Subject: Re: NTP loses sync if st driver pushed hard?
To: Thor Lancelot Simon <tls@rek.tjls.com>
From: Matthew Jacob <mjacob@feral.com>
List: tech-kern
Date: 09/17/2001 17:26:58
On Mon, 17 Sep 2001, Thor Lancelot Simon wrote:

> On Mon, Sep 17, 2001 at 12:34:23AM -0700, Matthew Jacob wrote:
> > > 
> > > 1) The clock slippage *may* be limited to the end of the backup runs; I
> > >    can't shake the feeling that I've seen it otherwise, but... it may
> > >    only happen when I do the close(); however, it does happen with either
> > >    the rewinding or non-rewinding device.
> > 
> > The filemark writes can take a long time- all data in a write buffer will
> > flush.
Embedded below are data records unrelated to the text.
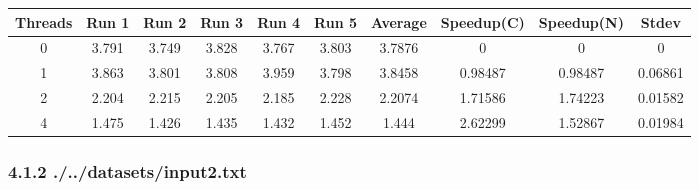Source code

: \begin{itemize}
\begin{center}
 \begin{adjustbox}{width=\columnwidth, center} 
 \begin{tabular}{ | |c | c c c c c | c | c c | c | |} \hline 
 Threads & Run 1 & Run 2 & Run 3 & Run 4 & Run 5 & Average & Speedup(C) & Speedup(N) & Stdev \\ [0.5ex] 
 \hline 
 \hline 
0& 3.791 & 3.749 & 3.828 & 3.767 & 3.803 & 3.7876 & 0 & 0 & 0\\ 
 \hline
1& 3.863 & 3.801 & 3.808 & 3.959 & 3.798 & 3.8458 & 0.98487 & 0.98487 & 0.06861\\ 
 \hline
2& 2.204 & 2.215 & 2.205 & 2.185 & 2.228 & 2.2074 & 1.71586 & 1.74223 & 0.01582\\ 
 \hline
4& 1.475 & 1.426 & 1.435 & 1.432 & 1.452 & 1.444 & 2.62299 & 1.52867 & 0.01984\\ 
 \hline
\end{tabular} \end{adjustbox} \end{center}\end{itemize}\subsubsection*{4.1.2 ./../datasets/input2.txt} 
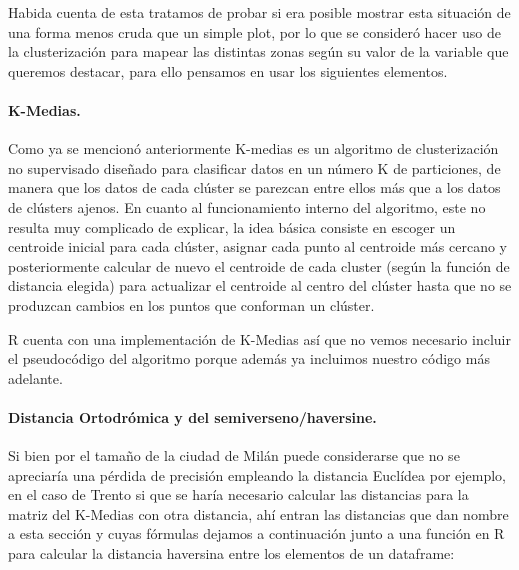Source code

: \documentclass[11pt, a4paper]{article} %
\begin{document}
Habida cuenta de esta tratamos de probar si era posible mostrar esta situación de una forma menos cruda que un simple plot, por lo que se consideró hacer uso de la clusterización para mapear las distintas zonas según su valor de la variable que queremos destacar, para ello pensamos en usar los siguientes elementos.
\paragraph{K-Medias.}
Como ya se mencionó anteriormente K-medias es un algoritmo de clusterización no supervisado diseñado para clasificar datos en un número K de particiones, de manera que los datos de cada clúster se parezcan entre ellos más que a los datos de clústers ajenos. En cuanto al funcionamiento interno del algoritmo, este no resulta muy complicado de explicar, la idea básica consiste en escoger un centroide inicial para cada clúster, asignar cada punto al centroide más cercano y posteriormente calcular de nuevo el centroide de cada cluster (según la función de distancia elegida) para actualizar el centroide al centro del clúster hasta que no se produzcan cambios en los puntos que conforman un clúster. \cite{kmedias}


R cuenta con una implementación de K-Medias así que no vemos necesario incluir el pseudocódigo del algoritmo porque además ya incluimos nuestro código más adelante.
\paragraph{Distancia Ortodrómica y del semiverseno/haversine.} Si bien por el tamaño de la ciudad de Milán puede considerarse que no se apreciaría una pérdida de precisión empleando la distancia Euclídea por ejemplo, en el caso de Trento si que se haría necesario calcular las distancias para la matriz del K-Medias con otra distancia, ahí entran las distancias que dan nombre a esta sección y cuyas fórmulas dejamos a continuación junto a una función en R para calcular la distancia haversina entre los elementos de un dataframe: \cite{clusters1}
\end{document}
But this shouldn't cause any lossage.
> > 
> > I don't recall what HBA this is... let me go back and look at old mail...you
> > said "various machines"- did they all have the same HBA type (Advansys)?
> 
> No; the machine with the DLT2000XT in it has a Qlogic 1280.
> 
> > Looking again at #2 above- this makes me wonder if this isn't some scheduler
> > problem, oddly enough. It sounds to me like the backup process runs and
> > consumes a very large quantum of runtime because it's being so succesful at
> > pushing data- so much so that when it has to wait a bit (because the internal
> > tape buffer is full and needs to flush a bit), that it gets penalized and
> > doesn't get started quickly enough when the command that waited on a tape
> > buffer flush finishes. But this may make no sense at all.
> 
> I wondered about *exactly* this, so I tried raising HZ on my machines to
> make the scheduler quantum smaller.  Throughput increased very slightly,
> but I still couldn't stream -- and I lost much more time, too.

Hmm. Well, that shot my wad for theorizing. Until I can actually reproduce
something like it on reasonable h/w (I just plain suspect a 12 year old
Archive QIC-150 on anything) it'd be WAGs- it's not completion thread
activations getting in the way, it's not the scheduler. I dunno.

-matt